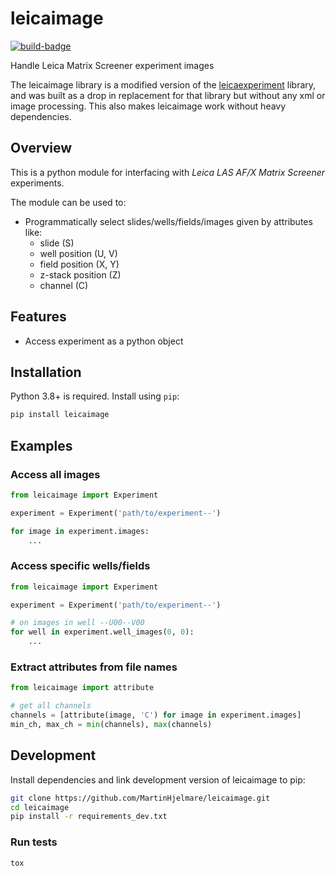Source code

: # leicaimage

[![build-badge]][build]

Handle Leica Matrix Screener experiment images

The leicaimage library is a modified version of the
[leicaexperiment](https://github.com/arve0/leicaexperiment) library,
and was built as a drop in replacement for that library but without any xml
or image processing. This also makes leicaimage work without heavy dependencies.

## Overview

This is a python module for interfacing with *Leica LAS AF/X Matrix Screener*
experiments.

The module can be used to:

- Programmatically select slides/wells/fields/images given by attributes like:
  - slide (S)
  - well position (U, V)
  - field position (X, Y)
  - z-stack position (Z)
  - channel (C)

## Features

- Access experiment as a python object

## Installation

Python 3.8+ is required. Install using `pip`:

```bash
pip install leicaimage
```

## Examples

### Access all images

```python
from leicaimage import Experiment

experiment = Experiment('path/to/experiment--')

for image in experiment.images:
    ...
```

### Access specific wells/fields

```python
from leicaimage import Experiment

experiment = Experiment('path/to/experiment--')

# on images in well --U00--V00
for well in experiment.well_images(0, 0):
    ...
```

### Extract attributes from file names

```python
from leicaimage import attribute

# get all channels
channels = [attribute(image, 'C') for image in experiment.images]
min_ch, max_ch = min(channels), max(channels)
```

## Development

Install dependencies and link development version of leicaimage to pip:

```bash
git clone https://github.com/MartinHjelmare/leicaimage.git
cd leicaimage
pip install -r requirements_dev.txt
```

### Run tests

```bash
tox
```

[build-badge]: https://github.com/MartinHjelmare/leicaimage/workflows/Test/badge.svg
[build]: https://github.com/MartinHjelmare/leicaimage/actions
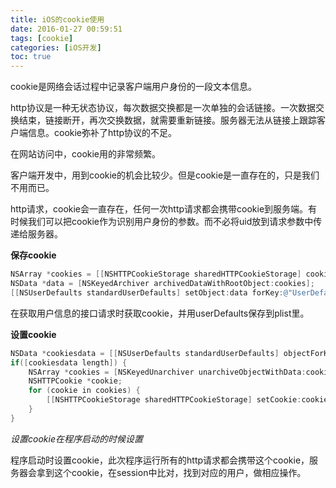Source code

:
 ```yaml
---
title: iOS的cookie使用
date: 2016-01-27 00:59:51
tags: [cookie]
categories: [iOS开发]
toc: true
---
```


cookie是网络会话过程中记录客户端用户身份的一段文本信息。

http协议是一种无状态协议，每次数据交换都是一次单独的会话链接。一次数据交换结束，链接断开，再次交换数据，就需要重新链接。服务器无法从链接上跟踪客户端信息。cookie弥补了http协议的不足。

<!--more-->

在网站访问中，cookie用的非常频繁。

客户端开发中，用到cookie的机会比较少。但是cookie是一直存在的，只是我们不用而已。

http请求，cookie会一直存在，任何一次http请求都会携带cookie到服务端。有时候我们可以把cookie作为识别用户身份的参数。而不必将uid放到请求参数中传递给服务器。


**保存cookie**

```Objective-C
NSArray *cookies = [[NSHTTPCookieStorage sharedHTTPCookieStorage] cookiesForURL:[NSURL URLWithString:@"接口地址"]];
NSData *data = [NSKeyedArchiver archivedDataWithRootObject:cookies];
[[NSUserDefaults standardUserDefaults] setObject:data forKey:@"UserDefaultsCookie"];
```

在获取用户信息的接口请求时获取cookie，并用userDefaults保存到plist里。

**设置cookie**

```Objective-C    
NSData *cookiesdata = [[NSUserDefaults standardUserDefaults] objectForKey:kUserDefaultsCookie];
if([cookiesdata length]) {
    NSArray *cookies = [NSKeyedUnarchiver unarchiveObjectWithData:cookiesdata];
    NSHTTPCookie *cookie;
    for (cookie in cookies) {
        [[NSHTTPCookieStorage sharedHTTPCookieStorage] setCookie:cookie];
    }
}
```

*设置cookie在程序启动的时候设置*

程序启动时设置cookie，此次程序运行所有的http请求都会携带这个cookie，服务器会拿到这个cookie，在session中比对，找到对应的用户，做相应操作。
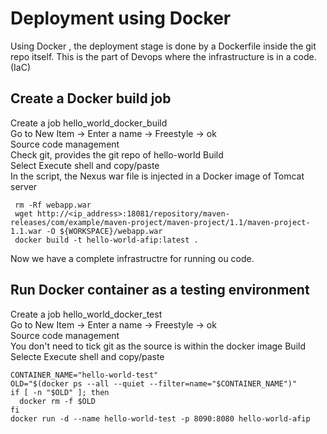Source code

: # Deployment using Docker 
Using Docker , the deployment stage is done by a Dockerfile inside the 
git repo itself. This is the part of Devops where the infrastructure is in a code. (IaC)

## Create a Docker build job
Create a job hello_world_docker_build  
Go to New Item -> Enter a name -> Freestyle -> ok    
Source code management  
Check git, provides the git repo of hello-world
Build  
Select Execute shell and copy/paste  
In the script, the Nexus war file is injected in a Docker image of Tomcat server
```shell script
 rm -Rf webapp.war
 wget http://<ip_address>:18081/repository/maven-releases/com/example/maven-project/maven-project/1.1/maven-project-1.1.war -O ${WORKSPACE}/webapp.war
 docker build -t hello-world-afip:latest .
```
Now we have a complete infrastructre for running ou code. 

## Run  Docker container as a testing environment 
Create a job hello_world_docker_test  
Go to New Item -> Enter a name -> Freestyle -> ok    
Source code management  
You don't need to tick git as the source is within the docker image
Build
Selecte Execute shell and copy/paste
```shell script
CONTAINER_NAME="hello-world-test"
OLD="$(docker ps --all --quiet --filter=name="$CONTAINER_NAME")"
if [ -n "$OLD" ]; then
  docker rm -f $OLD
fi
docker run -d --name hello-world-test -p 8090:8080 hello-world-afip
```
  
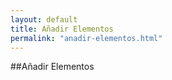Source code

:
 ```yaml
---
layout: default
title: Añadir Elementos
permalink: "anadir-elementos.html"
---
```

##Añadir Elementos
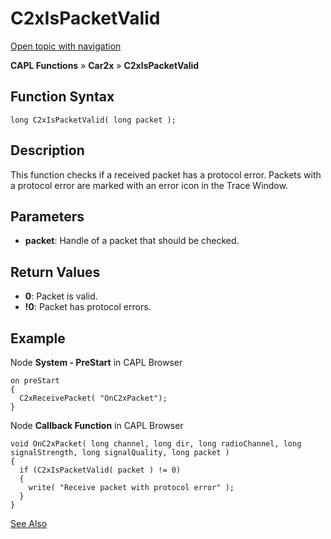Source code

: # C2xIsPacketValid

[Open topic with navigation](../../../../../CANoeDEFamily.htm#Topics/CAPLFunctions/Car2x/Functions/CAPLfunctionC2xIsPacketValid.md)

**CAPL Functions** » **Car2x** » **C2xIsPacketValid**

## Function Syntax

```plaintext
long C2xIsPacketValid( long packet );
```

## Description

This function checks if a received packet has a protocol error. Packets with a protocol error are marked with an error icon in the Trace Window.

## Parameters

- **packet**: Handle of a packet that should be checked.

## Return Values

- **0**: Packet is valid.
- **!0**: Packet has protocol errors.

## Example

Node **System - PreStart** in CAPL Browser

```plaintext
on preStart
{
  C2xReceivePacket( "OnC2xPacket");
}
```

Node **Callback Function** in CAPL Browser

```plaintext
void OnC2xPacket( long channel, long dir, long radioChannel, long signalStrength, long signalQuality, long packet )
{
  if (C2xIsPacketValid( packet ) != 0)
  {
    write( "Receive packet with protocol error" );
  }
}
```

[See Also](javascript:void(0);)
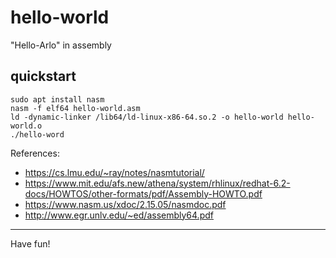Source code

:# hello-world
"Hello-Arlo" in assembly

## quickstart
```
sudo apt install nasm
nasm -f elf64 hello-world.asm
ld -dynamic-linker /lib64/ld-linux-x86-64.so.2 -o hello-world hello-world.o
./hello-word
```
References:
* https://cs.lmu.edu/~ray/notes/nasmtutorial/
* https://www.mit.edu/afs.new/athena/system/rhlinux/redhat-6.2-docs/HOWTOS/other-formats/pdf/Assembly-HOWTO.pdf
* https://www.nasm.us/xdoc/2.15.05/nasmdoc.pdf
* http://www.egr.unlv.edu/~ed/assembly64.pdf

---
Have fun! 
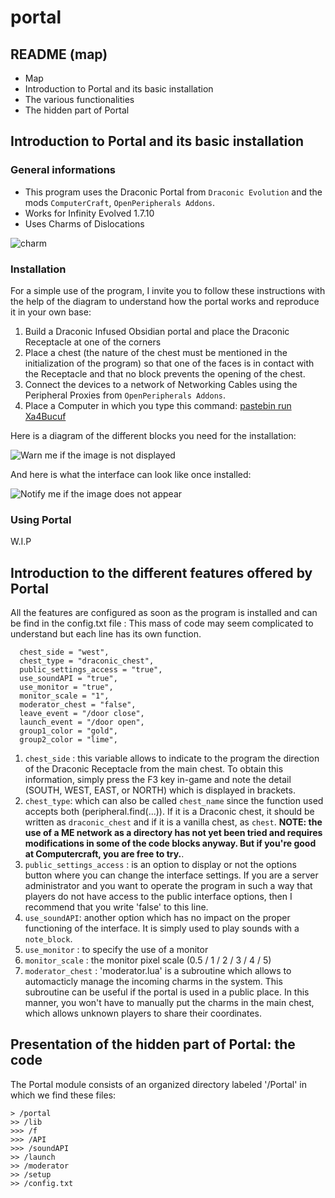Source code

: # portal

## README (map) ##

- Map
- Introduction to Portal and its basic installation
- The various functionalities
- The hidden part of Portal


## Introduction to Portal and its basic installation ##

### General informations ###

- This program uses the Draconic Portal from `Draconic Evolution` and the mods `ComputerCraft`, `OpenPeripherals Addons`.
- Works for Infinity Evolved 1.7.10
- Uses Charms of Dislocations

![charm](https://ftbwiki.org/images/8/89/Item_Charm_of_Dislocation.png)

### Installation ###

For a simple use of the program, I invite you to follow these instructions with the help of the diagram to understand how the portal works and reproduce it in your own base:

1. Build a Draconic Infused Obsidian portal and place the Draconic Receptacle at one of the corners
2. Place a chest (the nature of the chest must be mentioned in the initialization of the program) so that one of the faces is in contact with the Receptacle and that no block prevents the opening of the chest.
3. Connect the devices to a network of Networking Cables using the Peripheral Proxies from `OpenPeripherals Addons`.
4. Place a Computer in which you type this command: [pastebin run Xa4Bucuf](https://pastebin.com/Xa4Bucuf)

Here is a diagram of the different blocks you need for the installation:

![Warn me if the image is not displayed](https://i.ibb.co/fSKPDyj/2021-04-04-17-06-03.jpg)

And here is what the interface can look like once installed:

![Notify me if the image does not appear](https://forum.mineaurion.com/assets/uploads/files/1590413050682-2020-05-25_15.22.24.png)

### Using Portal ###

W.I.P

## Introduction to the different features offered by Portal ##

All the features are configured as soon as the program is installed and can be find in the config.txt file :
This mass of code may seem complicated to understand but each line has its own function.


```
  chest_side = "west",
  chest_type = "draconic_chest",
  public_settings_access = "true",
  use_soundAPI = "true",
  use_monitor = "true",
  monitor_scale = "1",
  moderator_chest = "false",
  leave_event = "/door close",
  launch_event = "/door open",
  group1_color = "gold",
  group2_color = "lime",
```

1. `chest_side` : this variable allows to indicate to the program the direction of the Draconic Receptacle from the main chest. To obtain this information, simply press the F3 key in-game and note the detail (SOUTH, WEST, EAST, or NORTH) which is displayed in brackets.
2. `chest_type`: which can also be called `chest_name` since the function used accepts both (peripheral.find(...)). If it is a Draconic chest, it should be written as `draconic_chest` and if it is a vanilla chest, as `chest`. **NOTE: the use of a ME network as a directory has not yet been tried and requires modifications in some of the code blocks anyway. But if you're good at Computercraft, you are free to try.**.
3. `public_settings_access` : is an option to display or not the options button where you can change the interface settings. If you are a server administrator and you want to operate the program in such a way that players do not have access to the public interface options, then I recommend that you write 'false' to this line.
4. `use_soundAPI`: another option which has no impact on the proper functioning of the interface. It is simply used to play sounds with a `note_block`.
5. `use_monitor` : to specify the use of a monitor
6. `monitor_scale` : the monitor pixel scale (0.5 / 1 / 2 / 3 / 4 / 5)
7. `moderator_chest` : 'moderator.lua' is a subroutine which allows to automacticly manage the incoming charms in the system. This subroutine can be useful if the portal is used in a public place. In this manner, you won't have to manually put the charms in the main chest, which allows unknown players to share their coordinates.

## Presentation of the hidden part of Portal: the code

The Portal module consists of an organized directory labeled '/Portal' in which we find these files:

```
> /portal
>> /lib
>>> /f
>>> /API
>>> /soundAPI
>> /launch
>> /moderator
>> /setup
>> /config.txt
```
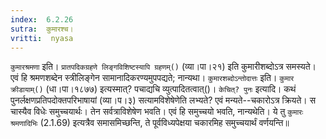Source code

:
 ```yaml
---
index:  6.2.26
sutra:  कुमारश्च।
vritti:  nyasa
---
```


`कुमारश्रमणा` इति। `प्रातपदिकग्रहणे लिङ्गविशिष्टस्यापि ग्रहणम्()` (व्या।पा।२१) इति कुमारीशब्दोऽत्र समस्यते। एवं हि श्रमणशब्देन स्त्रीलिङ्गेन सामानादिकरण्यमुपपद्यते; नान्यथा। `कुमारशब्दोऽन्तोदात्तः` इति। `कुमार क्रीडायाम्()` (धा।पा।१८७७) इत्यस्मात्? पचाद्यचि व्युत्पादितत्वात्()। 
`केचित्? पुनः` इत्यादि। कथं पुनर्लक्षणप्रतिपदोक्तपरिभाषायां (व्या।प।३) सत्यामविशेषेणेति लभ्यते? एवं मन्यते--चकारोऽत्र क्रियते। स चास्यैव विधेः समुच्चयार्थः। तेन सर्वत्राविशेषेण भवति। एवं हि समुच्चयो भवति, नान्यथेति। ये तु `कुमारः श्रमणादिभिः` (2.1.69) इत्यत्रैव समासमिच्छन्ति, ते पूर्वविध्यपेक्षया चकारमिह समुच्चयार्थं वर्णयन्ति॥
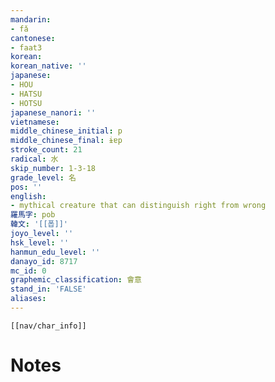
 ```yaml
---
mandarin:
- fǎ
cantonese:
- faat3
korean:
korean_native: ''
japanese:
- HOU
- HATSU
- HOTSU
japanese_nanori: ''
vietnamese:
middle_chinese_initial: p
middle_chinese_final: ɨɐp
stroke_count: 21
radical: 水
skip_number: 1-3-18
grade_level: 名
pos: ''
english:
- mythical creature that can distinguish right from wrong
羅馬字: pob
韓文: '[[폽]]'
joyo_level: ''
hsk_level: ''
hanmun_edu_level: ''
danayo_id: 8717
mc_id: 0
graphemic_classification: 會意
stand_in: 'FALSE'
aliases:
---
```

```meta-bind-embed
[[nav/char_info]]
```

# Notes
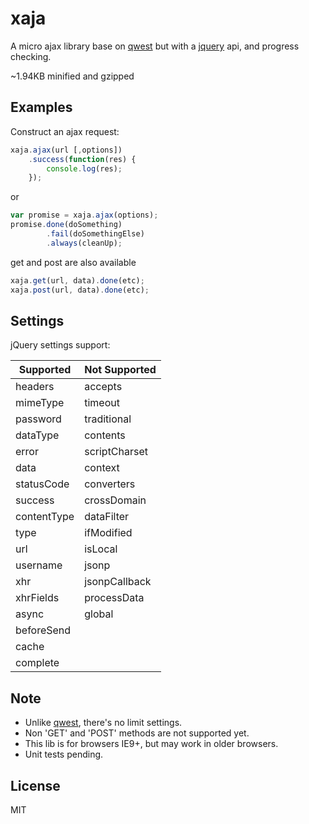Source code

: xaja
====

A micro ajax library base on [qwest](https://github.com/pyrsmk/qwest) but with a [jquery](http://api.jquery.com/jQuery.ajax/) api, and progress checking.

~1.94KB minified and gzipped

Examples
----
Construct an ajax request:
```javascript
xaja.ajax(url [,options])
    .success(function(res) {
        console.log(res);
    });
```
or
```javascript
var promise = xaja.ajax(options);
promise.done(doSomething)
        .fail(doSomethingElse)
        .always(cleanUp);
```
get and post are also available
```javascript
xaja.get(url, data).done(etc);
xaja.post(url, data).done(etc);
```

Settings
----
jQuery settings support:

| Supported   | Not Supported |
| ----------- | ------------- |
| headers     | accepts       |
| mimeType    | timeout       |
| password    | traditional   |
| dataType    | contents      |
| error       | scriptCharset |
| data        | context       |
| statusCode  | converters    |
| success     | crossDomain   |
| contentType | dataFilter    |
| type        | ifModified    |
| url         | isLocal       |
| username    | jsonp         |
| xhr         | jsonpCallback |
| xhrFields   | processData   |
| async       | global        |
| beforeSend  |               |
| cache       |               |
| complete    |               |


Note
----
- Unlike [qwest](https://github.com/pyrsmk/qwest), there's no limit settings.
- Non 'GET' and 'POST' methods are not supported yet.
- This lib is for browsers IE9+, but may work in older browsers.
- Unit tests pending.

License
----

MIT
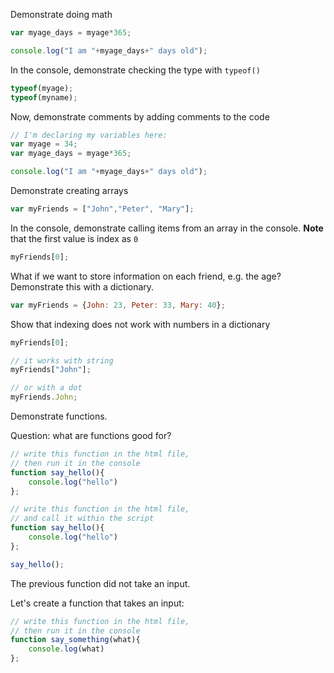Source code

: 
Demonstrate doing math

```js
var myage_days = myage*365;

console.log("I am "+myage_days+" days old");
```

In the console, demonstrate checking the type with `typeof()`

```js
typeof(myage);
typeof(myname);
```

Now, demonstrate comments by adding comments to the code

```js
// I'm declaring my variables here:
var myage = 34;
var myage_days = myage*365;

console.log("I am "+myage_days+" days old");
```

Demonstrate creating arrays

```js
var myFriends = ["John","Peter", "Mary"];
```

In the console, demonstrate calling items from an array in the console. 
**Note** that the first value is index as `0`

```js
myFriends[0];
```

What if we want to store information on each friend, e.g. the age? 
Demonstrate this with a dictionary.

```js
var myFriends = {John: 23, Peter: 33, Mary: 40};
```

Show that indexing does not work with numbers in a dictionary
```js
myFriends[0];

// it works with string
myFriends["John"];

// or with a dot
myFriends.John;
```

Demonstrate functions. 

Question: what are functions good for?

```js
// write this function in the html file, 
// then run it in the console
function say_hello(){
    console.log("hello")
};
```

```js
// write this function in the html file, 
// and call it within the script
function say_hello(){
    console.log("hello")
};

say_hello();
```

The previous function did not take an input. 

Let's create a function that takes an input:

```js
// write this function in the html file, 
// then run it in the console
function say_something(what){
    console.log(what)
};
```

:::::

What is being asked — Whenever a line of the records holds the string "these", pick it out and copy it.

Answer space —
For a simple use of the program, I invite you to follow these instructions with the help of the diagram to understand how the portal works and reproduce it in your own base:
The Portal module consists of an organized directory labeled '/Portal' in which we find these files:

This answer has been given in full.